The Network-on-Chip (NoC) paradigm has emerged as a scalable interconnection infrastructure for modern multi-core chips. However, with growing levels of integration, the traditional NoCs suffer from high latency and energy dissipation in on-chip data transfer due to conventional metal/dielectric based interconnects. Three-dimensional integration, on-chip photonic, RF and wireless links have been proposed as radical low-power and low-latency alternatives to the conventional planar wire-based designs. Wireless NoCs with Carbon Nanotube (CNT) antennas are shown to outperform traditional wire based NoCs by several orders of magnitude in power dissipation and latency. However such transformative technologies will be prone to high levels of faults and failures due to various issues related to manufacturing and integration.
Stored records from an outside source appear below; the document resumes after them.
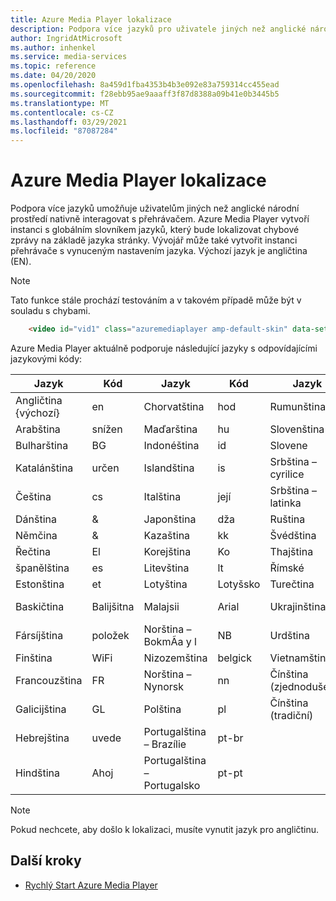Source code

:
 ```yaml
---
title: Azure Media Player lokalizace
description: Podpora více jazyků pro uživatele jiných než anglické národní prostředí.
author: IngridAtMicrosoft
ms.author: inhenkel
ms.service: media-services
ms.topic: reference
ms.date: 04/20/2020
ms.openlocfilehash: 8a459d1fba4353b4b3e092e83a759314cc455ead
ms.sourcegitcommit: f28ebb95ae9aaaff3f87d8388a09b41e0b3445b5
ms.translationtype: MT
ms.contentlocale: cs-CZ
ms.lasthandoff: 03/29/2021
ms.locfileid: "87087284"
---
```

# <a name="azure-media-player-localization"></a>Azure Media Player lokalizace #

Podpora více jazyků umožňuje uživatelům jiných než anglické národní prostředí nativně interagovat s přehrávačem. Azure Media Player vytvoří instanci s globálním slovníkem jazyků, který bude lokalizovat chybové zprávy na základě jazyka stránky. Vývojář může také vytvořit instanci přehrávače s vynuceným nastavením jazyka. Výchozí jazyk je angličtina (EN).

> [!NOTE]
> Tato funkce stále prochází testováním a v takovém případě může být v souladu s chybami.

```html
    <video id="vid1" class="azuremediaplayer amp-default-skin" data-setup='{"language":"es"}'>...</video>
```

Azure Media Player aktuálně podporuje následující jazyky s odpovídajícími jazykovými kódy:

| Jazyk            | Kód | Jazyk                | Kód   | Jazyk                | Kód         |
|---------------------|------|-------------------------|--------|-------------------------|--------------|
| Angličtina {výchozí}   | en   | Chorvatština                | hod     | Rumunština                | loď           |
| Arabština              | snížen   | Maďarština               | hu     | Slovenština                  | SM           |
| Bulharština           | BG   | Indonéština              | id     | Slovene                 | SSL           |
| Katalánština             | určen   | Islandština               | is     | Srbština – cyrilice      | sr-cyrl-cs   |
| Čeština               | cs   | Italština                 | její     | Srbština – latinka         | sr-latn-rs   |
| Dánština              | &   | Japonština                | dža     | Ruština                 | ru           |
| Němčina              | &   | Kazaština                  | kk     | Švédština                 | činí           |
| Řečtina               | El   | Korejština                  | Ko     | Thajština                    | Kolik           |
| španělština             | es   | Litevština              | lt     | Římské                 | TL           |
| Estonština            | et   | Lotyština                 | Lotyšsko     | Turečtina                 | recenzent           |
| Baskičtina              | Balijšitna   | Malajsii               | Arial     | Ukrajinština               | Velká Británie           |
| Fársíjština               | položek   | Norština – BokmÃa y l     | NB     | Urdština                    | poèítaè           |
| Finština             | WiFi   | Nizozemština                   | belgick     | Vietnamština              | InterDev           |
| Francouzština              | FR   | Norština – Nynorsk     | nn     | Čínština (zjednodušená)    | zh – Hans      |
| Galicijština            | GL   | Polština                  | pl     | Čínština (tradiční)   | zh – Hant      |
| Hebrejština              | uvede   | Portugalština – Brazílie     | pt-br  |                         |              |
| Hindština               | Ahoj   | Portugalština – Portugalsko   | pt-pt  |                         |              |


> [!NOTE]
> Pokud nechcete, aby došlo k lokalizaci, musíte vynutit jazyk pro angličtinu.

## <a name="next-steps"></a>Další kroky ##

- [Rychlý Start Azure Media Player](azure-media-player-quickstart.md)

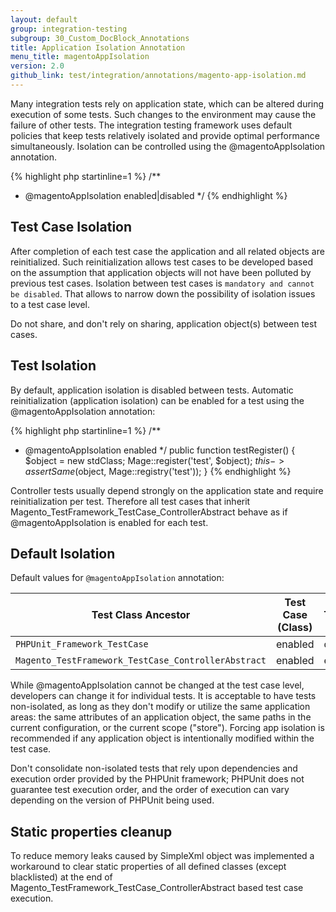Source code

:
 ```yaml
---
layout: default
group: integration-testing
subgroup: 30_Custom_DocBlock_Annotations
title: Application Isolation Annotation
menu_title: magentoAppIsolation
version: 2.0
github_link: test/integration/annotations/magento-app-isolation.md
---
```


Many integration tests rely on application state, which can be altered during execution of some tests. Such changes to the environment may cause the failure of other tests. The integration testing framework uses default policies that keep tests relatively isolated and provide optimal performance simultaneously. Isolation can be controlled using the @magentoAppIsolation annotation.

{% highlight php startinline=1 %}
/**
 * @magentoAppIsolation enabled|disabled
 */
{% endhighlight %}
 
## Test Case Isolation

After completion of each test case the application and all related objects are reinitialized. Such reinitialization allows test cases to be developed based on the assumption that application objects will not have been polluted by previous test cases. Isolation between test cases is `mandatory and cannot be disabled`. That allows to narrow down the possibility of isolation issues to a test case level.

<div class="bs-callout bs-callout-warning" markdown="1">
Do not share, and don't rely on sharing, application object(s) between test cases.
</div>

## Test Isolation

By default, application isolation is disabled between tests. Automatic reinitialization (application isolation) can be enabled for a test using the @magentoAppIsolation annotation:

{% highlight php startinline=1 %}
/**
 * @magentoAppIsolation enabled
 */
public function testRegister()
{
    $object = new stdClass;
    Mage::register('test', $object);
    $this->assertSame($object, Mage::registry('test'));
}
{% endhighlight %}

Controller tests usually depend strongly on the application state and require reinitialization per test. Therefore all test cases that inherit Magento_TestFramework_TestCase_ControllerAbstract behave as if @magentoAppIsolation is enabled for each test.

## Default Isolation

Default values for `@magentoAppIsolation` annotation:

Test Class Ancestor|Test Case (Class)|Test(Method)
---|---|---
`PHPUnit_Framework_TestCase`|enabled|disabled
`Magento_TestFramework_TestCase_ControllerAbstract`|enabled|enabled

While @magentoAppIsolation cannot be changed at the test case level, developers can change it for individual tests.
It is acceptable to have tests non-isolated, as long as they don't modify or utilize the same application areas: the same attributes of an application object, the same paths in the current configuration, or the current scope ("store"). Forcing app isolation is recommended if any application object is intentionally modified within the test case.

<div class="bs-callout bs-callout-warning" markdown="1">
Don't consolidate non-isolated tests that rely upon dependencies and execution order provided by the PHPUnit framework; PHPUnit does not guarantee test execution order, and the order of execution can vary depending on the version of PHPUnit being used.
</div>

## Static properties cleanup

To reduce memory leaks caused by SimpleXml object was implemented a workaround to clear static properties of all defined classes (except blacklisted) at the end of Magento_TestFramework_TestCase_ControllerAbstract based test case execution.

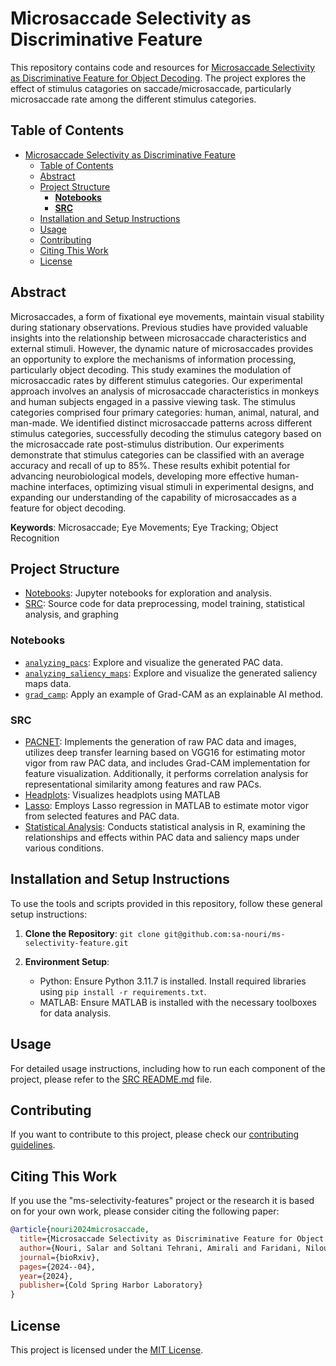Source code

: # Microsaccade Selectivity as Discriminative Feature

This repository contains code and resources for [Microsaccade Selectivity as Discriminative Feature for Object Decoding](https://www.biorxiv.org/content/10.1101/2024.04.13.589338v1).
The project explores the effect of stimulus catagories on saccade/microsaccade, particularly microsaccade rate among the different stimulus categories.

## Table of Contents

- [Microsaccade Selectivity as Discriminative Feature](#microsaccade-selectivity-as-discriminative-feature)
  - [Table of Contents](#table-of-contents)
  - [Abstract](#abstract)
  - [Project Structure](#project-structure)
    - [**Notebooks**](#notebooks)
    - [**SRC**](#src)
  - [Installation and Setup Instructions](#installation-and-setup-instructions)
  - [Usage](#usage)
  - [Contributing](#contributing)
  - [Citing This Work](#citing-this-work)
  - [License](#license)

## Abstract

Microsaccades, a form of fixational eye movements, maintain visual stability during stationary observations. Previous studies have provided valuable insights into the relationship between microsaccade characteristics and external stimuli. However, the dynamic nature of microsaccades provides an opportunity to explore the mechanisms of information processing, particularly object decoding. This study examines the modulation of microsaccadic rates by different stimulus categories. Our experimental approach involves an analysis of microsaccade characteristics in monkeys and human subjects engaged in a passive viewing task. The stimulus categories comprised four primary categories: human, animal, natural, and man-made. We identified distinct microsaccade patterns across different stimulus categories, successfully decoding the stimulus category based on the microsaccade rate post-stimulus distribution. Our experiments demonstrate that stimulus categories can be classified with an average accuracy and recall of up to 85%. These results exhibit potential for advancing neurobiological models, developing more effective human-machine interfaces, optimizing visual stimuli in experimental designs, and expanding our understanding of the capability of microsaccades as a feature for object decoding.

**Keywords**: Microsaccade; Eye Movements; Eye Tracking; Object Recognition

## Project Structure

- [Notebooks](./notebooks/): Jupyter notebooks for exploration and analysis.
- [SRC](./src/): Source code for data preprocessing, model training, statistical analysis, and graphing

### **Notebooks**

- [`analyzing_pacs`](./notebooks/analyzing_pacs/): Explore and visualize the generated PAC data.
- [`analyzing_saliency_maps`](./notebooks/analyzing_saliency_maps/): Explore and visualize the generated saliency maps data.
- [`grad_camp`](./notebooks/grad_cam/): Apply an example of Grad-CAM as an explainable AI method.

### **SRC**

- [PACNET](./src/PACNET/): Implements the generation of raw PAC data and images, utilizes deep transfer learning based on VGG16 for estimating motor vigor from raw PAC data, and includes Grad-CAM implementation for feature visualization. Additionally, it performs correlation analysis for representational similarity among features and raw PACs.
- [Headplots](./src/Headplots/): Visualizes headplots using MATLAB
- [Lasso](./src/Lasso/): Employs Lasso regression in MATLAB to estimate motor vigor from selected features and PAC data.
- [Statistical Analysis](./src/Statistical%20Analysis/): Conducts statistical analysis in R, examining the relationships and effects within PAC data and saliency maps under various conditions.

## Installation and Setup Instructions

To use the tools and scripts provided in this repository, follow these general setup instructions:

1. **Clone the Repository**: `git clone git@github.com:sa-nouri/ms-selectivity-feature.git`

2. **Environment Setup**:
   - Python: Ensure Python 3.11.7 is installed. Install required libraries using `pip install -r requirements.txt`.
   - MATLAB: Ensure MATLAB is installed with the necessary toolboxes for data analysis.

## Usage

For detailed usage instructions, including how to run each component of the project, please refer to the [SRC README.md](./src/README.md) file.

## Contributing

If you want to contribute to this project, please check our [contributing guidelines](./CONTRIBUTING.md).

## Citing This Work

If you use the "ms-selectivity-features" project or the research it is based on for your own work, please consider citing the following paper:

```bibtex
@article{nouri2024microsaccade,
  title={Microsaccade Selectivity as Discriminative Feature for Object Decoding},
  author={Nouri, Salar and Soltani Tehrani, Amirali and Faridani, Niloufar and Toosi, Ramin and Dehaqani, Mohammad-Reza A},
  journal={bioRxiv},
  pages={2024--04},
  year={2024},
  publisher={Cold Spring Harbor Laboratory}
}
```

## License

This project is licensed under the [MIT License](./LICENSE.md).
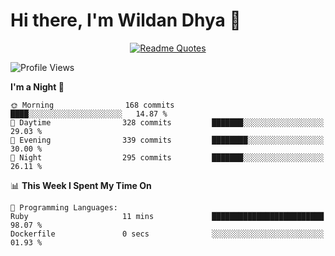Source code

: # Hi there, I'm Wildan Dhya 👋 

<div align="center">
  <a href="https://github.com/piyushsuthar/github-readme-quotes">
    <img src="https://quotes-github-readme.vercel.app/api?quote=Try%2C%20Fail%2C%20Retry&author=unknown&type=vertical&theme=dark" alt="Readme Quotes">
  </a>
</div>

<!--START_SECTION:waka-->
![Profile Views](http://img.shields.io/badge/Profile%20Views-0-blue)

**I'm a Night 🦉** 

```text
🌞 Morning                168 commits         ████░░░░░░░░░░░░░░░░░░░░░   14.87 % 
🌆 Daytime                328 commits         ███████░░░░░░░░░░░░░░░░░░   29.03 % 
🌃 Evening                339 commits         ████████░░░░░░░░░░░░░░░░░   30.00 % 
🌙 Night                  295 commits         ███████░░░░░░░░░░░░░░░░░░   26.11 % 
```


📊 **This Week I Spent My Time On** 

```text
💬 Programming Languages: 
Ruby                     11 mins             █████████████████████████   98.07 % 
Dockerfile               0 secs              ░░░░░░░░░░░░░░░░░░░░░░░░░   01.93 % 
```


<!--END_SECTION:waka-->

<!--## GitHub Stats-->
<!--![Top Languages](https://github-readme-stats.vercel.app/api/top-langs/?username=wildandhya&layout=compact&theme=dracula)-->











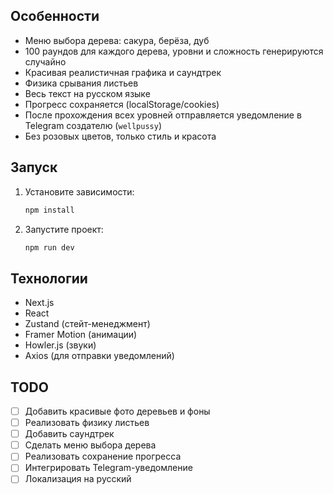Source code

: 

## Особенности
- Меню выбора дерева: сакура, берёза, дуб
- 100 раундов для каждого дерева, уровни и сложность генерируются случайно
- Красивая реалистичная графика и саундтрек
- Физика срывания листьев
- Весь текст на русском языке
- Прогресс сохраняется (localStorage/cookies)
- После прохождения всех уровней отправляется уведомление в Telegram создателю (`wellpussy`)
- Без розовых цветов, только стиль и красота

## Запуск
1. Установите зависимости:
   ```bash
   npm install
   ```
2. Запустите проект:
   ```bash
   npm run dev
   ```

## Технологии
- Next.js
- React
- Zustand (стейт-менеджмент)
- Framer Motion (анимации)
- Howler.js (звуки)
- Axios (для отправки уведомлений)

## TODO
- [ ] Добавить красивые фото деревьев и фоны
- [ ] Реализовать физику листьев
- [ ] Добавить саундтрек
- [ ] Сделать меню выбора дерева
- [ ] Реализовать сохранение прогресса
- [ ] Интегрировать Telegram-уведомление
- [ ] Локализация на русский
On the other hand, several naturally occurring complex networks such as colonies of microbes and the internet are known to be inherently fault-tolerant against high rates of failures and harsh environments. This paper proposes to adopt such complex network based architectures to minimize the effect of wireless link failures on the performance of the NoC. Through cycle accurate simulations it is shown that the wireless NoC architectures inspired by natural complex networks perform better than their conventional wired counterparts even in the presence of a high degree of faults.